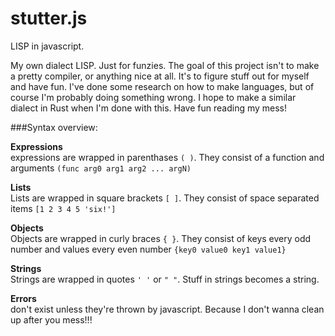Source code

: # stutter.js
LISP in javascript.

My own dialect LISP. Just for funzies.  The goal of this project isn't to make a pretty compiler, or anything nice at all. 
It's to figure stuff out for myself and have fun.  I've done some research on how to make languages, but of course I'm probably
doing something wrong.  I hope to make a similar dialect in Rust when I'm done with this. Have fun reading my mess!

###Syntax overview:

**Expressions**  
expressions are wrapped in parenthases `( )`. They consist of a function and arguments `(func arg0 arg1 arg2 ... argN)`

**Lists**  
Lists are wrapped in square brackets `[ ]`. They consist of space separated items `[1 2 3 4 5 'six!']`

**Objects**  
Objects are wrapped in curly braces `{ }`.  They consist of keys every odd number and values every even number `{key0 value0 key1 value1}`

**Strings**  
Strings are wrapped in quotes `' '` or `" "`.  Stuff in strings becomes a string.

**Errors**  
don't exist unless they're thrown by javascript.  Because I don't wanna clean up after you mess!!!
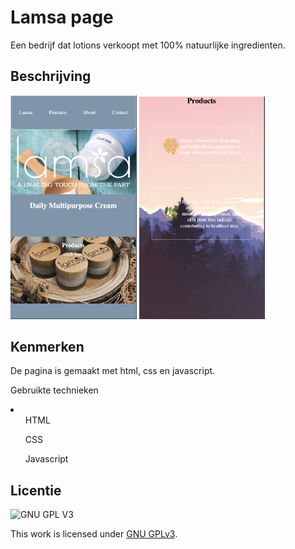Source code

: <!-- > _Fork_ deze leertaak en ga aan de slag. Onderstaande outline ga je gedurende deze taak in jouw eigen GitHub omgeving uitwerken. De instructie vind je in: [docs/INSTRUCTIONS.md](docs/INSTRUCTIONS.md) -->

# Lamsa page

<!-- Geef je project een titel en schrijf in één zin wat het is -->

Een bedrijf dat lotions verkoopt met 100% natuurlijke ingredienten.

## Beschrijving

<!-- In de Beschrijving staat hoe je project er uit ziet, hoe het werkt en wat je er mee kan. -->
<!-- Voeg een mooie poster visual toe 📸 -->
<!-- Voeg een link toe naar Github Pages 🌐-->

<img width='40%' src='assets/lamsapage.png'>
<img width='40%' src='assets/productspage.png'>

## Kenmerken

<!-- Bij Kenmerken staat welke technieken zijn gebruikt en hoe. Wat is de HTML structuur? Wat zijn de belangrijkste dingen in CSS? Wat is er met JS gedaan en hoe? -->

De pagina is gemaakt met html, css en javascript.

Gebruikte technieken

<li>
  <ul>HTML</ul>
  <ul>CSS</ul>
  <ul>Javascript</ul>
</li>

## Licentie

![GNU GPL V3](https://www.gnu.org/graphics/gplv3-127x51.png)

This work is licensed under [GNU GPLv3](./LICENSE).
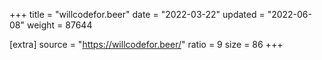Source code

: +++
title = "willcodefor.beer"
date = "2022-03-22"
updated = "2022-06-08"
weight = 87644

[extra]
source = "https://willcodefor.beer/"
ratio = 9
size = 86
+++
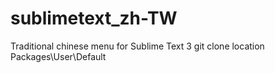 # sublimetext_zh-TW
Traditional chinese menu for Sublime Text 3
git clone location Packages\User\Default
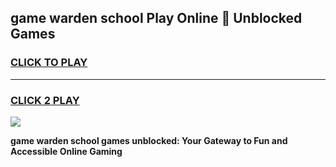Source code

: 
## game warden school Play Online 👋 Unblocked Games
<h3>
<a href="https://news.freeplayer.one?title=game_warden_school&ref=17GH">CLICK TO PLAY</a></h3>
<hr>

<h3>
<a href="https://news.freeplayer.one?title=game_warden_school&ref=17GH">CLICK 2 PLAY</a>
  
</h3>

<a href="https://news.freeplayer.one?title=game_warden_school&ref=17GH/"><img src="https://clearcache.store/games.png"></a>


**game warden school games unblocked: Your Gateway to Fun and Accessible Online Gaming**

Assigned task ▸
Look through the entries above, find each line containing "staat", and copy it.

Worked solution ▸
<!-- In de Beschrijving staat hoe je project er uit ziet, hoe het werkt en wat je er mee kan. -->
<!-- Bij Kenmerken staat welke technieken zijn gebruikt en hoe. Wat is de HTML structuur? Wat zijn de belangrijkste dingen in CSS? Wat is er met JS gedaan en hoe? -->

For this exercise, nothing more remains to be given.